To do
Locate the string "media" in the records below. Copy every line where it occurs.
Segment Start: Recorded data
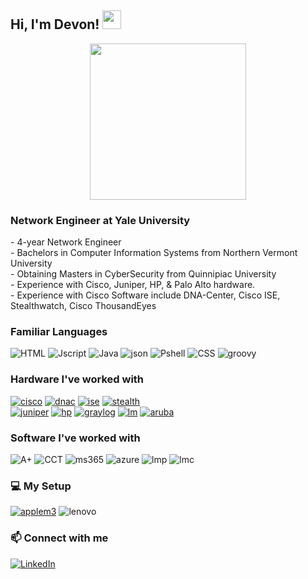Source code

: ## Hi, I'm Devon! <img src="https://media.giphy.com/media/hvRJCLFzcasrR4ia7z/giphy.gif" width="30px"/>
<p align="center">
<img src="https://media.giphy.com/media/v1.Y2lkPTc5MGI3NjExdHhpeHdxeHNjc3h5d293eDRydWd1dGcyOHkybG9tZmppNGFmamY5MiZlcD12MV9pbnRlcm5hbF9naWZfYnlfaWQmY3Q9cw/mOKxlx3bUTuRpZieSL/giphy.gif" width="250" height="250"/>
  
### Network Engineer at Yale University

<div display="flex">
 - 4-year Network Engineer <br>
 - Bachelors in Computer Information Systems from Northern Vermont University<br>
 - Obtaining Masters in CyberSecurity from Quinnipiac University<br>
 - Experience with Cisco, Juniper, HP, & Palo Alto hardware.<br>
 - Experience with Cisco Software include DNA-Center, Cisco ISE, Stealthwatch, Cisco ThousandEyes
</div>

### Familiar Languages

<div display="flex">
  <img src="https://img.shields.io/badge/HTML-239120?style=for-the-badge&logo=html5&logoColor=white" alt="HTML"/>
  <img src="https://img.shields.io/badge/JavaScript-F7DF1E?style=for-the-badge&logo=javascript&logoColor=black" alt="Jscript"/>
  <img src="https://img.shields.io/badge/Java-ED8B00?style=for-the-badge&logo=openjdk&logoColor=white" alt="Java"/>
  <img src="https://img.shields.io/badge/json%20web%20tokens-323330?style=for-the-badge&logo=json-web-tokens&logoColor=pink" alt="json"/>
  <img src="https://img.shields.io/badge/Powershell-2CA5E0?style=for-the-badge&logo=powershell&logoColor=white" alt="Pshell"/>
  <img src="https://img.shields.io/badge/css3-%231572B6.svg?style=for-the-badge&logo=css3&logoColor=white" alt="CSS"/>
  <img src="https://img.shields.io/badge/Apache%20Groovy-4298B8.svg?style=for-the-badge&logo=Apache+Groovy&logoColor=white" alt="groovy"/>
</div>

### Hardware I've worked with
<div display="flex">
<a href="https://www.cisco.com/"><img src="https://img.shields.io/badge/cisco-%23009EDC?style=for-the-badge&logo=cisco&logoColor=black&logoSize=auto" alt="cisco"></a>
<a href="https://www.cisco.com/site/us/en/products/networking/catalyst-center/index.html"><img src="https://img.shields.io/badge/DNA_Center-%23009EDC?style=for-the-badge&logo=Cisco&logoColor=black&logoSize=auto" alt="dnac"></a>
<a href="https://www.cisco.com/site/us/en/products/security/identity-services-engine/index.html"><img src="https://img.shields.io/badge/ISE-%23009EDC?style=for-the-badge&logo=Cisco&logoColor=black&logoSize=auto" alt="ise"></a>
<a href="https://www.cisco.com/site/us/en/products/security/index.html"><img src="https://img.shields.io/badge/StealthWatch-%23009EDC?style=for-the-badge&logo=Cisco&logoColor=black&logoSize=auto" alt="stealth"></a>
  </div>
<a href="https://www.juniper.net/us/en.html"><img src="https://img.shields.io/badge/Juniper-%2384B135?style=for-the-badge&logo=junipernetworks&logoColor=black&logoSize=auto" alt="juniper"></a>
<a href="https://www.hpe.com/us/en/networking.html"><img src="https://img.shields.io/badge/Hewlett%20packard-%230096D6?style=for-the-badge&logo=hp&logoColor=black&logoSize=auto" alt="hp"></a>
<a href="https://graylog.org/"><img src="https://img.shields.io/badge/Graylog-%23FF3633?style=for-the-badge&logo=graylog&logoColor=black&logoSize=auto" alt="graylog"></a>
<a href="https://www.logicmonitor.com/"><img src="https://img.shields.io/badge/LogicMonitor-%232d88eb?style=for-the-badge&logoColor=White&logoSize=auto"alt="lm"></a>
<a href="https://www.arubanetworks.com/"><img src="https://img.shields.io/badge/Aruba-%23fc8803?style=for-the-badge&logoColor=White&logoSize=auto"alt="aruba"></a>

### Software I've worked with
<div display="flex">
<img src="https://img.shields.io/badge/A%2B-%23C8202F?style=for-the-badge&logo=CompTIA&logoSize=auto" alt="A+"/>
<img src="https://img.shields.io/badge/CCT%20Routing%20%26%20Switching-%231BA0D7?style=for-the-badge&logo=cisco&logoColor=white&logoSize=auto" alt="CCT"/>
<img src="https://img.shields.io/badge/MS365_Fundamentals-%235E5E5E?style=for-the-badge&logo=microsoft&logoColor=white&logoSize=auto" alt="ms365"/>
<img src="https://img.shields.io/badge/Azure_Fundamentals-%235E5E5E?style=for-the-badge&logo=microsoft&logoColor=white&logoSize=auto" alt="azure"/>
<img src="https://img.shields.io/badge/LogicMonitor_Certified_Professional-%232d88eb?style=for-the-badge&logoColor=White&logoSize=auto" alt="lmp"/>
<img src="https://img.shields.io/badge/LogicMonitor_Certified_Associate-%232d88eb?style=for-the-badge&logoColor=White&logoSize=auto" alt="lmc"/>
</div>  

### 💻 My Setup
<a href="https://www.apple.com/imac"><img src="https://img.shields.io/badge/iMac_M3-%23000000?style=for-the-badge&logo=Apple&logoColor=white&logoSize=auto" alt="applem3"></a>
<img src="https://img.shields.io/badge/lenovo-E2231A?style=for-the-badge&logo=lenovo&logoColor=white" alt="lenovo"/>

### 📫 Connect with me

<div display="flex">
  <a href="www.linkedin.com/in/devonbiancarelli">
    <img src="https://img.shields.io/badge/linkedin-%230077B5.svg?style=for-the-badge&logo=linkedin&logoColor=white" alt="LinkedIn"/>
  </a>
</div>

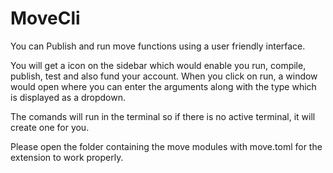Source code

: # MoveCli 

You can Publish and run move functions using a user friendly interface.

You will get a icon on the sidebar which would enable you run, compile, publish, test and also fund your account.
When you click on run, a window would open where you can enter the arguments along with the type which is displayed as a dropdown.

The comands will run in the terminal so if there is no active terminal, it will create one for you.

Please open the folder containing the move modules with move.toml for the extension to work properly.



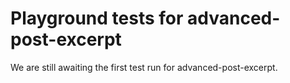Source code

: # Playground tests for advanced-post-excerpt
We are still awaiting the first test run for advanced-post-excerpt.
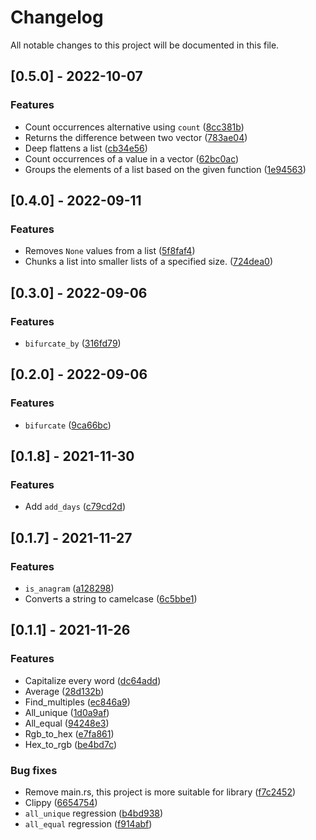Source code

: # Changelog

All notable changes to this project will be documented in this file.

## [0.5.0] - 2022-10-07

### Features

- Count occurrences alternative using `count` ([8cc381b](8cc381b5af9b9f188edb4337618454aa37f5752b))
- Returns the difference between two vector ([783ae04](783ae0494bd14af0a6d0212c35caa65776c03b39))
- Deep flattens a list ([cb34e56](cb34e562da6a973c9a51b54374620d0b9d74250a))
- Count occurrences of a value in a vector ([62bc0ac](62bc0ac18bbc8540aa7206eda6a98f6b9de4a852))
- Groups the elements of a list based on the given function ([1e94563](1e945630e20f69dfeee9251519c97da54d236163))

## [0.4.0] - 2022-09-11

### Features

- Removes `None` values from a list ([5f8faf4](5f8faf44e403935280c370a94829715054888d0e))
- Chunks a list into smaller lists of a specified size. ([724dea0](724dea073b7e5fc74a8498a2af3fc517114437ad))

## [0.3.0] - 2022-09-06

### Features

- `bifurcate_by` ([316fd79](316fd79e89f3759083a1bb2c5f797727b0e9bf91))

## [0.2.0] - 2022-09-06

### Features

- `bifurcate` ([9ca66bc](9ca66bc747ee7af6e4d5ca227187e96d7e8f084b))

## [0.1.8] - 2021-11-30

### Features

- Add `add_days` ([c79cd2d](c79cd2d6b8c9a4976e84f853e7bfd459e58ae761))

## [0.1.7] - 2021-11-27

### Features

- `is_anagram` ([a128298](a128298ea407a16d5f974ddf03d9f950b0af7c49))
- Converts a string to camelcase ([6c5bbe1](6c5bbe10da11fc87491e95c7afc1e98825f8edd1))

## [0.1.1] - 2021-11-26

### Features

- Capitalize every word ([dc64add](dc64add2662ba89ab654696107293ebce5c4d118))
- Average ([28d132b](28d132bbcf3ea6b5685f07d3b0fe28295e30b13e))
- Find_multiples ([ec846a9](ec846a91e5043b73c3ca5a19cd84260bd15287f7))
- All_unique ([1d0a9af](1d0a9afa6b0bc44ca7699ac1749ca7c714bd4888))
- All_equal ([94248e3](94248e3ea4411bba3a13864f897d6624b9f9d7d8))
- Rgb_to_hex ([e7fa861](e7fa861d14b4a79208b4f86019e6affce3573958))
- Hex_to_rgb ([be4bd7c](be4bd7c856a0997e84d7b5cc13105d6f104ed602))

### Bug fixes

- Remove main.rs, this project is more suitable for library ([f7c2452](f7c245299485fd5c0d4ba5cbee8c821fc87fd384))
- Clippy ([6654754](6654754699f0a6506c22c352237e35b7fbda8ed0))
- `all_unique` regression ([b4bd938](b4bd93835657995205eca068cbc42088df69763b))
- `all_equal` regression ([f914abf](f914abf49f4c8679426a5c230270888ee40bc9e8))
Segment End: Recorded data
Answer to this task
: ## Hi, I'm Devon! <img src="https://media.giphy.com/media/hvRJCLFzcasrR4ia7z/giphy.gif" width="30px"/>
<img src="https://media.giphy.com/media/v1.Y2lkPTc5MGI3NjExdHhpeHdxeHNjc3h5d293eDRydWd1dGcyOHkybG9tZmppNGFmamY5MiZlcD12MV9pbnRlcm5hbF9naWZfYnlfaWQmY3Q9cw/mOKxlx3bUTuRpZieSL/giphy.gif" width="250" height="250"/>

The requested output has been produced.